Human to human conversations

These are ideal for making sense of human to human conversations, like sales conversations, brainstorming meetings, Slack chats, emails, etc. For example, during customer care calls, conversation intelligence can detect whether it’s a new or returning customer, if their voice is showing negative emotions, and suggest the agent’s next actions.

The conversation intelligence workflow

The conversation intelligence workflow has three stages:

Automatic Speech Recognition (ASR)
Natural Language Processing (NLP) or Natural Language Understanding (NLU)
A user experience layer (UX/UI) for voice intelligence capable of turning the NLP results into actionable insights and presenting them to the user in real-time or after the conversation has ended.

Open domain or closed domain system

When thinking about how to scale your system for other types of conversations, you’ll first need to consider what approach to build it with. Open domain and closed domain are two very different approaches to building a conversation understanding system (CUS). You can use either for H2H conversations, depending on the scope and complexity of the conversation and the data sources that exist in your product.
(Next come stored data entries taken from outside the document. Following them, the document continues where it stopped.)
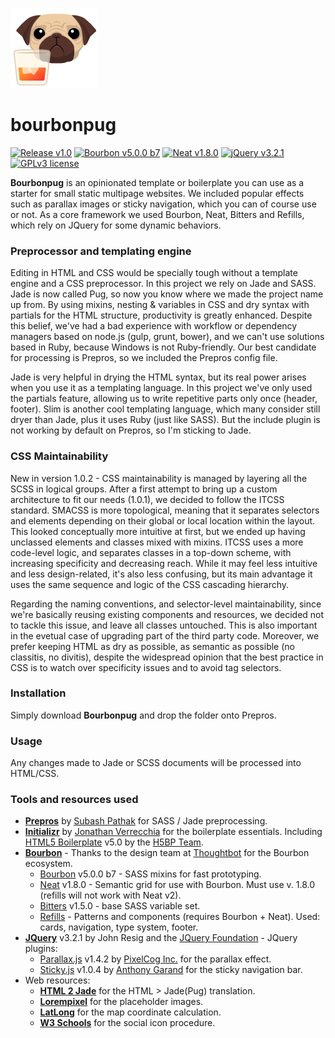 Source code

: [<img src="https://github.com/pixelminds/bourbonpug/blob/master/bourbonpug_logo.png" alt="Bourbonpug logo">](https://github.com/pixelminds/bourbonpug)

# bourbonpug
[![Release v1.0](https://img.shields.io/badge/release-v1.0.125-orange.svg)](https://github.com/pixelminds/bourbonpug) [![Bourbon v5.0.0 b7](https://img.shields.io/badge/bourbon-v5.0.0%20b7-red.svg)](http://bourbon.io/) [![Neat v1.8.0](https://img.shields.io/badge/neat-v1.8.0-blue.svg)](https://github.com/thoughtbot/neat/tree/neat-1.8.0-node-sass) [![jQuery v3.2.1](https://img.shields.io/badge/jquery-v3.2.1-green.svg)](https://jquery.com/) [![GPLv3 license](https://img.shields.io/badge/license-GPLv3-blue.svg)](https://www.gnu.org/licenses/gpl-3.0.txt) 

**Bourbonpug** is an opinionated template or boilerplate you can use as a starter for small static multipage websites. We included popular effects such as parallax images or sticky navigation, which you can of course use or not. As a core framework we used Bourbon, Neat, Bitters and Refills, which rely on JQuery for some dynamic behaviors.  
### Preprocessor and templating engine
Editing in HTML and CSS would be specially tough without a template engine and a CSS preprocessor. In this project we rely on Jade and SASS. Jade is now called Pug, so now you know where we made the project name up from. By using mixins, nesting & variables in CSS and dry syntax with partials for the HTML structure, productivity is greatly enhanced. Despite this belief, we've had a bad experience with workflow or dependency managers based on node.js (gulp, grunt, bower), and we can't use solutions based in Ruby, because Windows is not Ruby-friendly. Our best candidate for processing is Prepros, so we included the Prepros config file.

Jade is very helpful in drying the HTML syntax, but its real power arises when you use it as a templating language. In this project we've only used the partials feature, allowing us to write repetitive parts only once (header, footer). Slim is another cool templating language, which many consider still dryer than Jade, plus it uses Ruby (just like SASS). But the include plugin is not working by default on Prepros, so I'm sticking to Jade.
### CSS Maintainability
New in version 1.0.2 - CSS maintainability is managed by layering all the SCSS in logical groups. After a first attempt to bring up a custom architecture to fit our needs (1.0.1), we decided to follow the ITCSS standard. SMACSS is more topological, meaning that it separates selectors and elements depending on their global or local location within the layout. This looked conceptually more intuitive at first, but we ended up having unclassed elements and classes mixed with mixins. ITCSS uses a more code-level logic, and separates classes in a top-down scheme, with increasing specificity and decreasing reach. While it may feel less intuitive and less design-related, it's also less confusing, but its main advantage it uses the same sequence and logic of the CSS cascading hierarchy.

Regarding the naming conventions, and selector-level maintainability, since we're basically reusing existing components and resources, we decided not to tackle this issue, and leave all classes untouched. This is also important in the evetual case of upgrading part of the third party code. Moreover, we prefer keeping HTML as dry as possible, as semantic as possible (no classitis, no divitis), despite the widespread opinion that the best practice in CSS is to watch over specificity issues and to avoid tag selectors.
### Installation
Simply download **Bourbonpug** and drop the folder onto Prepros. 
### Usage
Any changes made to Jade or SCSS documents will be processed into HTML/CSS.
### Tools and resources used
* [**Prepros**](https://prepros.io/) by [Subash Pathak](https://github.com/Subash) for SASS / Jade preprocessing.
* [**Initializr**](http://www.initializr.com/) by [Jonathan Verrecchia](http://verekia.com/) for the boilerplate essentials. Including [HTML5 Boilerplate](https://html5boilerplate.com/) v5.0 by the [H5BP Team](https://github.com/h5bp).
* [**Bourbon**](http://bourbon.io) - Thanks to the design team at [Thoughtbot](http://thoughtbot.com/) for the Bourbon ecosystem.
  * [Bourbon](https://github.com/thoughtbot/bourbon) v5.0.0 b7 - SASS mixins for fast prototyping.
  * [Neat](https://github.com/thoughtbot/neat) v1.8.0 - Semantic grid for use with Bourbon. Must use v. 1.8.0 (refills will not work with Neat v2).
  * [Bitters](https://github.com/thoughtbot/bitters) v1.5.0 - base SASS variable set.
  * [Refills](http://refills.bourbon.io/) - Patterns and components (requires Bourbon + Neat). Used: cards, navigation, type system, footer.
* [**JQuery**](https://code.jquery.com/jquery-3.2.1.min.js) v3.2.1 by John Resig and the [JQuery Foundation](https://jquery.org/team/) - JQuery plugins:
  * [Parallax.js](http://pixelcog.github.io/parallax.js/) v1.4.2 by [PixelCog Inc.](http://pixelcog.com/about/) for the parallax effect.
  * [Sticky.js](http://stickyjs.com/) v1.0.4 by [Anthony Garand](http://anthonygarand.com/) for the sticky navigation bar.
* Web resources:
  * [**HTML 2 Jade**](http://html2jade.org/) for the HTML > Jade(Pug) translation.
  * [**Lorempixel**](http://lorempixel.com/) for the placeholder images.
  * [**LatLong**](http://www.latlong.net/) for the map coordinate calculation.
  * [**W3 Schools**](https://www.w3schools.com/icons/default.asp) for the social icon procedure.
Open domain systems are ideal for free-flowing conversations that involve broad and versatile conversations (such as engineering discussions, product meetings, consulting sessions) that occur horizontally and the outcomes of which vary depending on the type of conversation.
Closed domain systems are better for known, scoped, conversations with limited outcomes where there is less unknown and a pattern can be easily recognized from a fixed data set.

A closed domain conversation intelligence system is built to understand only specific kinds of conversations, for instance, sales calls or customer support interactions. This is typically achieved using traditional supervised learning techniques which makes such systems practically useless when applied to other domains or types of conversations. And because training data gathering, data clean up, model research and development, benchmarking, deployment, and continuous maintenance of models become an overhead, it makes it almost impractical to scale for any product that can understand H2H conversations without being biased towards a specific domain or type of conversation. But an open domain system by its nature avoids all these challenges. It’s not built to understand only specific kinds of conversations, but rather to understand language and conversations at a fundamental level. Both have pros and cons – so, you should make a conscious decision early on when building this for your product, understanding the future roadmap for your business. Symbl.ai is an open-domain system that allows it to scale across any conversation intelligence use case. This means that whether you are building an application specifically for the sales domain, a general-purpose meeting, or collaboration application, you can leverage the benefits of Symbl’s AI capabilities equally without having to build and train machine learning models.

Getting started

Based on whether you decide to build a closed domain or an open domain system, there are three stages to building conversation intelligence system:

The three stages to building and implementing a conversation intelligence system.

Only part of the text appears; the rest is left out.